INPUT FOR THIS TASK =>
****************************************

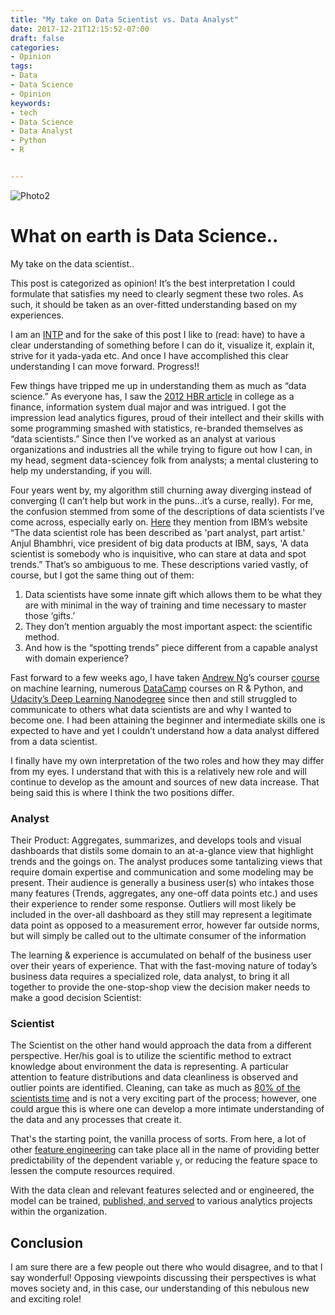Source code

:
 ```yaml
---
title: "My take on Data Scientist vs. Data Analyst"
date: 2017-12-21T12:15:52-07:00
draft: false
categories:
- Opinion
tags:
- Data
- Data Science
- Opinion
keywords:
- tech
- Data Science
- Data Analyst
- Python
- R


---
```


<!--more-->

<img src="https://images.unsplash.com/photo-1486312338219-ce68d2c6f44d?auto=format&fit=crop&w=2104&q=80" alt="Photo2">

# What on earth is Data Science..


My take on the data scientist..


This post is categorized as opinion! It’s the best interpretation I could formulate that satisfies my need to clearly segment these two roles. As such, it should be taken as an over-fitted understanding based on my experiences.

I am an [INTP](https://www.16personalities.com/intp-personality) and for the sake of this post I like to (read: have) to have a clear understanding of something before I can do it, visualize it, explain it, strive for it yada-yada etc. And once I have accomplished this clear understanding I can move forward. Progress!!

Few things have tripped me up in understanding them as much as “data science.” As everyone has, I saw the [2012 HBR article](https://hbr.org/2012/10/data-scientist-the-sexiest-job-of-the-21st-century) in college as a finance, information system dual major and was intrigued. I got the impression lead analytics figures, proud of their intellect and their skills with some programming smashed with statistics, re-branded themselves as “data scientists.” Since then I’ve worked as an analyst at various organizations and industries all the while trying to figure out how I can, in my head, segment data-sciencey folk from analysts; a mental clustering to help my understanding, if you will.


Four years went by, my algorithm still churning away diverging instead of converging (I can’t help but work in the puns…it’s a curse, really). For me, the confusion stemmed from some of the descriptions of data scientists I’ve come across, especially early on. [Here](http://www.businessinsider.com/how-much-money-you-earn-in-the-sexiest-job-of-the-21st-century-2016-2) they mention from IBM’s website “The data scientist role has been described as 'part analyst, part artist.' Anjul Bhambhri, vice president of big data products at IBM, says, 'A data scientist is somebody who is inquisitive, who can stare at data and spot trends.” That’s so ambiguous to me. These descriptions varied vastly, of course, but I got the same thing out of them:



1.	Data scientists have some innate gift which allows them to be what they are with minimal in the way of training and time necessary to master those ‘gifts.’
2.	They don’t mention arguably the most important aspect: the scientific method.
3.	And how is the “spotting trends” piece different from a capable analyst with domain experience?



Fast forward to a few weeks ago, I have taken [Andrew Ng](https://twitter.com/AndrewYNg)’s courser [course](https://www.coursera.org/learn/machine-learning) on machine learning, numerous [DataCamp](https://www.datacamp.com) courses on R & Python, and [Udacity’s Deep Learning Nanodegree](https://www.udacity.com/course/deep-learning-nanodegree-foundation--nd101) since then and still struggled to communicate to others what data scientists are and why I wanted to become one. I had been attaining the beginner and intermediate skills one is expected to have and yet I couldn’t understand how a data analyst differed from a data scientist.


I finally have my own interpretation of the two roles and how they may differ from my eyes. I understand that with this is a relatively new role and will continue to develop as the amount and sources of new data increase. That being said this is where I think the two positions differ.

### Analyst
Their Product: Aggregates, summarizes, and develops tools and visual dashboards that distils some domain to an at-a-glance view that highlight trends and the goings on. The analyst produces some tantalizing views that require domain expertise and communication and some modeling may be present. Their audience is generally a business user(s) who intakes those many features (Trends, aggregates, any one-off data points etc.) and uses their experience to render some response. Outliers will most likely be included in the over-all dashboard as they still may represent a legitimate data point as opposed to a measurement error, however far outside norms, but will simply be called out to the ultimate consumer of the information


The learning & experience is accumulated on behalf of the business user over their years of experience. That with the fast-moving nature of today’s business data requires a specialized role, data analyst, to bring it all together to provide the one-stop-shop view the decision maker needs to make a good decision
Scientist:


### Scientist

The Scientist on the other hand would approach the data from a different perspective. Her/his goal is to utilize the scientific method to extract knowledge about environment the data is representing. A particular attention to feature distributions and data cleanliness is observed and outlier points are identified. Cleaning, can take as much as [80% of the scientists time](https://whatsthebigdata.com/2016/05/01/data-scientists-spend-most-of-their-time-cleaning-data/) and is not a very exciting part of the process; however, one could argue this is where one can develop a more intimate understanding of the data and any processes that create it.

That's the starting point, the vanilla process of sorts. From here, a lot of other [feature engineering](https://en.wikipedia.org/wiki/Feature_engineerings) can take place all in the name of providing better predictability of the dependent variable `y`, or reducing the feature space to lessen the compute resources required.


With the data clean and relevant features selected and or engineered, the model can be trained, [published, and served](https://www.tableau.com/about/blog/2016/11/leverage-power-python-tableau-tabpy-62077) to various analytics projects within the organization.  


## Conclusion

I am sure there are a few people out there who would disagree, and to that I say wonderful! Opposing viewpoints discussing their perspectives is what moves society and, in this case, our understanding of this nebulous new and exciting role!
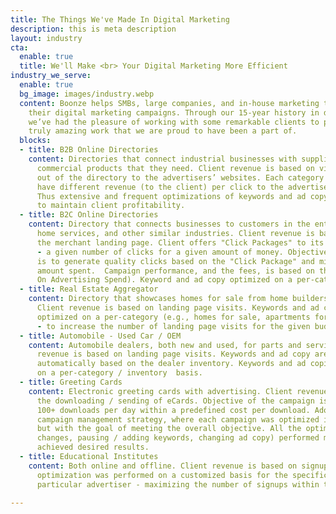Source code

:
 ```yaml
---
title: The Things We've Made In Digital Marketing
description: this is meta description
layout: industry
cta:
  enable: true
  title: We'll Make <br> Your Digital Marketing More Efficient
industry_we_serve:
  enable: true
  bg_image: images/industry.webp
  content: Boonze helps SMBs, large companies, and in-house marketing teams manage
    their digital marketing campaigns. Through our 15-year history in digital marketing,
    we’ve had the pleasure of working with some remarkable clients to produce some
    truly amazing work that we are proud to have been a part of.
  blocks:
  - title: B2B Online Directories
    content: Directories that connect industrial businesses with suppliers of the
      commercial products that they need. Client revenue is based on visitors clicking
      out of the directory to the advertisers’ websites. Each category / listing may
      have different revenue (to the client) per click to the advertiser's website.
      Thus extensive and frequent optimizations of keywords and ad copy are required
      to maintain client profitability.
  - title: B2C Online Directories
    content: Directory that connects businesses to customers in the entertainment,
      home services, and other similar industries. Client revenue is based on viewing
      the merchant landing page. Client offers "Click Packages" to its advertisers
      - a given number of clicks for a given amount of money. Objective of the campaign
      is to generate quality clicks based on the "Click Package" and minimizing the
      amount spent.  Campaign performance, and the fees, is based on the ROAS (Return
      On Advertising Spend). Keyword and ad copy optimized on a per-category basis.
  - title: Real Estate Aggregator
    content: Directory that showcases homes for sale from home builders and realtors.
      Client revenue is based on landing page visits. Keywords and ad copies regularly
      optimized on a per-category (e.g., homes for sale, apartments for rent) basis
      - to increase the number of landing page visits for the given budget.
  - title: Automobile - Used Car / OEM
    content: Automobile dealers, both new and used, for parts and service. Client
      revenue is based on landing page visits. Keywords and ad copy are generated
      automatically based on the dealer inventory. Keywords and ad copies optimized
      on a per-category / inventory  basis.
  - title: Greeting Cards
    content: Electronic greeting cards with advertising. Client revenue is based on
      the downloading / sending of eCards. Objective of the campaign is to generate
      100+ downloads per day within a predefined cost per download. Adopted a portfolio
      campaign management strategy, where each campaign was optimized individually,
      but with the goal of meeting the overall objective. All the optimizations (bid
      changes, pausing / adding keywords, changing ad copy) performed manually and
      achieved desired results.
  - title: Educational Institutes
    content: Both online and offline. Client revenue is based on signups. Thus extensive
      optimization was performed on a customized basis for the specific needs of each
      particular advertiser - maximizing the number of signups within the given budget.

---
```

****************************************

WHAT THE TASK ASKS =>
Return each line of the data that contains the string "given".

WRITTEN SOLUTION =>
      - a given number of clicks for a given amount of money. Objective of the campaign
      - to increase the number of landing page visits for the given budget.
      particular advertiser - maximizing the number of signups within the given budget.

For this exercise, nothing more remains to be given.